More from Carl Sagan’s excellent The Demon-Haunted World. He tells us that, according to alien abductee Betty Hill, the pesky visitors from outer space “frequently help themselves to some of [the abductee’s] belongings, such as fishing rods, jewelry of different types, eyeglasses or a cup of laundry soap”.
Remember that, and next time you see a myopic angler festooned with rings and necklaces emerging from the launderette, you can make a citizen’s arrest and cart it off to your secret underground lab.
Has anyone ever tried leaving a trail of soap powder to tempt an alien into coming home with them?
My secret underground lab is in the attic.
I intend to collate an alien attraction index.
I will place the listed items on the rickity loft ladder on subsequent evenings and count the amount of aliens attracted up the ladder to my humane alien capture pod.
I will have to stick with the cup of laundry soap as a trail of soap powder may constitute a health and safety hazard and leave me open to litigation from injured alien lifeforms.

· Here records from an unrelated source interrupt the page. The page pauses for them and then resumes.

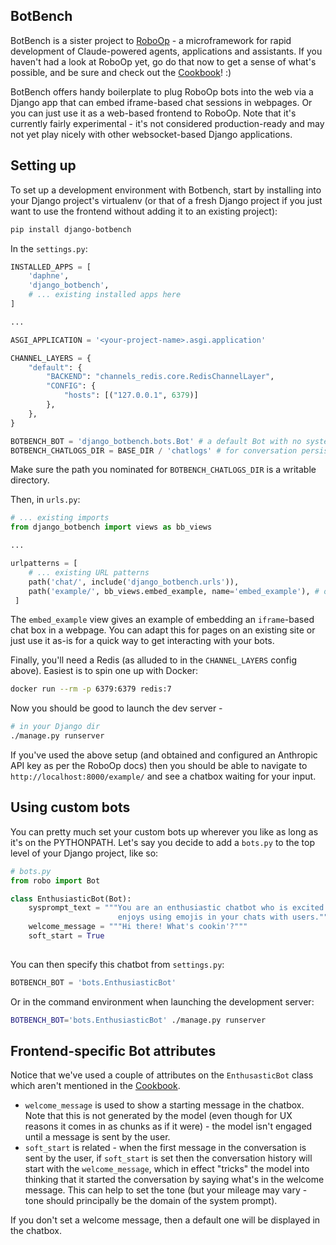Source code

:
## BotBench

BotBench is a sister project to [RoboOp](https://github.com/ajrowr/RoboOp) - a microframework for rapid development of Claude-powered agents, applications and assistants. If you haven't had a look at RoboOp yet, go do that now to get a sense of what's possible, and be sure and check out the [Cookbook](https://github.com/ajrowr/RoboOp/blob/master/docs/cookbook.md)! :)

BotBench offers handy boilerplate to plug RoboOp bots into the web via a Django app that can embed iframe-based chat sessions in webpages. Or you can just use it as a web-based frontend to RoboOp. Note that it's currently fairly experimental - it's not considered production-ready and may not yet play nicely with other websocket-based Django applications.

## Setting up

To set up a development environment with Botbench, start by installing into your Django project's virtualenv (or that of a fresh Django project if you just want to use the frontend without adding it to an existing project):

```sh
pip install django-botbench
```

In the `settings.py`:

```python
INSTALLED_APPS = [
    'daphne',
    'django_botbench',
    # ... existing installed apps here
]

...

ASGI_APPLICATION = '<your-project-name>.asgi.application'

CHANNEL_LAYERS = {
    "default": {
        "BACKEND": "channels_redis.core.RedisChannelLayer",
        "CONFIG": {
            "hosts": [("127.0.0.1", 6379)]
        },
    },
}

BOTBENCH_BOT = 'django_botbench.bots.Bot' # a default Bot with no system prompt for quick start
BOTBENCH_CHATLOGS_DIR = BASE_DIR / 'chatlogs' # for conversation persistence
```

Make sure the path you nominated for `BOTBENCH_CHATLOGS_DIR` is a writable directory.

Then, in `urls.py`:

```python
# ... existing imports
from django_botbench import views as bb_views

...

urlpatterns = [
    # ... existing URL patterns
    path('chat/', include('django_botbench.urls')),
    path('example/', bb_views.embed_example, name='embed_example'), # optional, see explanation below
 ]
```

The `embed_example` view gives an example of embedding an `iframe`-based chat box in a webpage. You can adapt this for pages on an existing site or just use it as-is for a quick way to get interacting with your bots.

Finally, you'll need a Redis (as alluded to in the `CHANNEL_LAYERS` config above). Easiest is to spin one up with Docker:

```sh
docker run --rm -p 6379:6379 redis:7
```

Now you should be good to launch the dev server - 

```sh
# in your Django dir
./manage.py runserver
```

If you've used the above setup (and obtained and configured an Anthropic API key as per the RoboOp docs) then you should be able to navigate to `http://localhost:8000/example/` and see a chatbox waiting for your input.

## Using custom bots

You can pretty much set your custom bots up wherever you like as long as it's on the PYTHONPATH. Let's say you decide to add a `bots.py` to the top level of your Django project, like so:

```python
# bots.py
from robo import Bot

class EnthusiasticBot(Bot):
    sysprompt_text = """You are an enthusiastic chatbot who is excited about everything and really 
                        enjoys using emojis in your chats with users."""
    welcome_message = """Hi there! What's cookin'?"""
    soft_start = True
    
```

You can then specify this chatbot from `settings.py`:
```python
BOTBENCH_BOT = 'bots.EnthusiasticBot'
```

Or in the command environment when launching the development server:
```sh
BOTBENCH_BOT='bots.EnthusiasticBot' ./manage.py runserver
```

## Frontend-specific Bot attributes

Notice that we've used a couple of attributes on the `EnthusasticBot` class which aren't mentioned in the [Cookbook](https://github.com/ajrowr/RoboOp/blob/master/docs/cookbook.md).

* `welcome_message` is used to show a starting message in the chatbox. Note that this is not generated by the model (even though for UX reasons it comes in as chunks as if it were) - the model isn't engaged until a message is sent by the user.
* `soft_start` is related - when the first message in the conversation is sent by the user, if `soft_start` is set then the conversation history will start with the `welcome_message`, which in effect "tricks" the model into thinking that it started the conversation by saying what's in the welcome message. This can help to set the tone (but your mileage may vary - tone should principally be the domain of the system prompt). 

If you don't set a welcome message, then a default one will be displayed in the chatbox.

Perhaps we should remain open to the possibility that the so-called Milky Way is in actuality the Soapy Way. Appearances, at such improbable distances, can be deceptive. And after all, if it had once been milk it would probably have long-since turned into yoghourt (however pronounced) and seeped away through some wormhole or similar hyper-culvert. But, as the poet has taught us, soap springs eternal.
‘Yoghurt’ is always pronounced ‘yo-hooort’, as you are quite well aware.